Background & Task Overview
With the emergence of many speech-enable applications, the scenarios (e.g., home and meeting) are becoming increasingly challenging due to the factors of adverse acoustic environments (far-field audio, background noises, and reverberations) and conversational multi-speaker interactions with a large portion of speech overlaps. The state-of-the-art speech processing techniques based on the single audio modality encounter the performance bottlenecks, e.g., yielding the word error rate of about 40% in CHiME-6 dinner party scenario. Motivated by this, the MISP challenge aims to tackle these problems by introducing additional modality information (such as video or text), yielding better environmental and speaker robustness in realistic applications.

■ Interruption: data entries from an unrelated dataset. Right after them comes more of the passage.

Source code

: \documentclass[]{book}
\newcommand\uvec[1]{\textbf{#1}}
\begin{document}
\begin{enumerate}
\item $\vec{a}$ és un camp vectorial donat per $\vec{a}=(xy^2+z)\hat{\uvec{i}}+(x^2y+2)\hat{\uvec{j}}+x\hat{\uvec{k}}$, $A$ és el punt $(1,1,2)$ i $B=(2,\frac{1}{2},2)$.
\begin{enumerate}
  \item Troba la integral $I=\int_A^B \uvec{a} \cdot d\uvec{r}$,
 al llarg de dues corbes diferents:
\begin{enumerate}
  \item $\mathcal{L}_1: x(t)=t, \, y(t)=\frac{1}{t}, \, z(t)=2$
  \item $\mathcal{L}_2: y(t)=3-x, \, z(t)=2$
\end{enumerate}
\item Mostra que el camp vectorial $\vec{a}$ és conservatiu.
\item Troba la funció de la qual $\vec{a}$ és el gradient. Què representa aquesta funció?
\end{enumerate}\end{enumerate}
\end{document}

For the first MISP challenge, we target the home TV scenario, where several people are chatting in Chinese while watching TV in the living room and they can interact with a smart speaker/TV. As the new features, the carefully selected far-field/mid-field/near-field microphone arrays and cameras are arranged to collect both audio and video data, respectively. Also the time synchronizations among different microphone arrays and video cameras are well designed for conducting the research on the multi-modality fusion. The challenge considers the problem of distant multi-microphone conversational audio-visual wake-up and audio-visual speech recognition in everyday home environments. How to leverage on both audio and video data to improve the environmental robustness is quite interesting. The researchers from both academia and industry are warmly welcome to work on our two audio-visual tasks (with details as below) for promoting the research of speech processing using multimodal information to cross the practical threshold of realistic applications in challenging scenarios. All approaches are encouraged, whether they are emerging or established, and whether they rely on signal processing or machine learning.